# Source material:
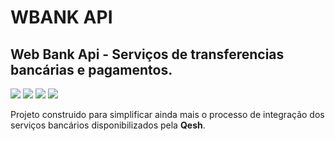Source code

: # WBANK API
## Web Bank Api - Serviços de transferencias bancárias e pagamentos.

![](https://img.shields.io/github/issues/devalvez/wbank-api?color=%230fb5b3&style=plastic)
![](https://img.shields.io/github/forks/devalvez/wbank-api?color=%230fb5b3&style=plastic)
![](https://img.shields.io/github/stars/devalvez/wbank-api?color=%230fb5b3&style=plastic)
![](https://img.shields.io/github/license/devalvez/wbank-api)

Projeto construido para simplificar ainda mais o processo de integração dos serviços bancários
disponibilizados pela **Qesh**.
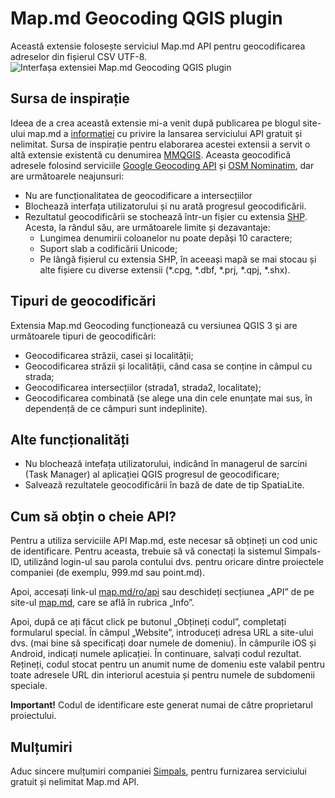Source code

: # Map.md Geocoding QGIS plugin
Această extensie folosește serviciul Map.md API pentru geocodificarea adreselor din fișierul CSV UTF-8.
![Interfașa extensiei Map.md Geocoding QGIS plugin](https://i.ibb.co/LCbC7Xh/Annotation-2019-06-12-152915.png)

## Sursa de inspirație
Ideea de a crea această extensie mi-a venit după publicarea pe blogul site-ului map.md a [informației](https://map.md/ru/blog/map-md-lanseaza-setul-de-servicii-api) cu privire la lansarea serviciului API gratuit și nelimitat.
Sursa de inspirație pentru elaborarea acestei extensii a servit o altă extensie existentă cu denumirea [MMQGIS](https://plugins.qgis.org/plugins/mmqgis/).
Aceasta geocodifică adresele folosind serviciile [Google Geocoding API](https://developers.google.com/maps/documentation/geocoding/start) și [OSM Nominatim](https://nominatim.openstreetmap.org/), dar are următoarele neajunsuri:
* Nu are funcționalitatea de geocodificare a intersecțiilor
* Blochează interfața utilizatorului și nu arată progresul geocodificării.
* Rezultatul geocodificării se stochează într-un fișier cu extensia [SHP](https://en.wikipedia.org/wiki/Shapefile). Acesta, la rândul său, are următoarele limite și dezavantaje:
   * Lungimea denumirii coloanelor nu poate depăși 10 caractere;
   * Suport slab a codificării Unicode;
   * Pe lângă fișierul cu extensia SHP, în aceeași mapă se mai stocau și alte fișiere cu diverse extensii (*.cpg, *.dbf, *.prj, *.qpj, *.shx).

## Tipuri de geocodificări
Extensia Map.md Geocoding funcționează cu versiunea QGIS 3 și are următoarele tipuri de geocodificări:
* Geocodificarea străzii, casei și localității;
* Geocodificarea străzii și localității, când casa se conține in câmpul cu strada;
* Geocodificarea intersecțiilor (strada1, strada2, localitate);
* Geocodificarea combinată (se alege una din cele enunțate mai sus, în dependență de ce câmpuri sunt indeplinite).

## Alte funcționalități
* Nu blochează intefața utilizatorului, indicând în managerul de sarcini (Task Manager) al aplicației QGIS progresul de geocodificare;
* Salvează rezultatele geocodificării în bază de date de tip SpatiaLite.

## Cum să obțin o cheie API?
Pentru a utiliza serviciile API Map.md, este necesar să obțineți un cod unic de identificare. Pentru aceasta, trebuie să vă conectați la sistemul Simpals-ID, utilizând login-ul sau parola contului dvs. pentru oricare dintre proiectele companiei (de exemplu, 999.md sau point.md).

Apoi, accesați link-ul [map.md/ro/api](map.md/ro/api) sau deschideți secțiunea „API” de pe site-ul [map.md](https://map.md), care se află în rubrica „Info”.

Apoi, după ce ați făcut click pe butonul „Obțineți codul”, completați formularul special. În câmpul „Website”, introduceți adresa URL a site-ului dvs. (mai bine să specificați doar numele de domeniu). În câmpurile iOS și Android, indicați numele aplicației. În continuare, salvați codul rezultat. Rețineți, codul stocat pentru un anumit nume de domeniu este valabil pentru toate adresele URL din interiorul acestuia și pentru numele de subdomenii speciale.

**Important!** Codul de identificare este generat numai de către proprietarul proiectului.

## Mulțumiri
Aduc sincere mulțumiri companiei [Simpals](https://simpals.com), pentru furnizarea serviciului gratuit și nelimitat Map.md API.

# Exercise instructions:
Wherever the word "github" occurs in a line of the listing, copy that line.

# Response to the exercise:
![](https://img.shields.io/github/issues/devalvez/wbank-api?color=%230fb5b3&style=plastic)
![](https://img.shields.io/github/forks/devalvez/wbank-api?color=%230fb5b3&style=plastic)
![](https://img.shields.io/github/stars/devalvez/wbank-api?color=%230fb5b3&style=plastic)
![](https://img.shields.io/github/license/devalvez/wbank-api)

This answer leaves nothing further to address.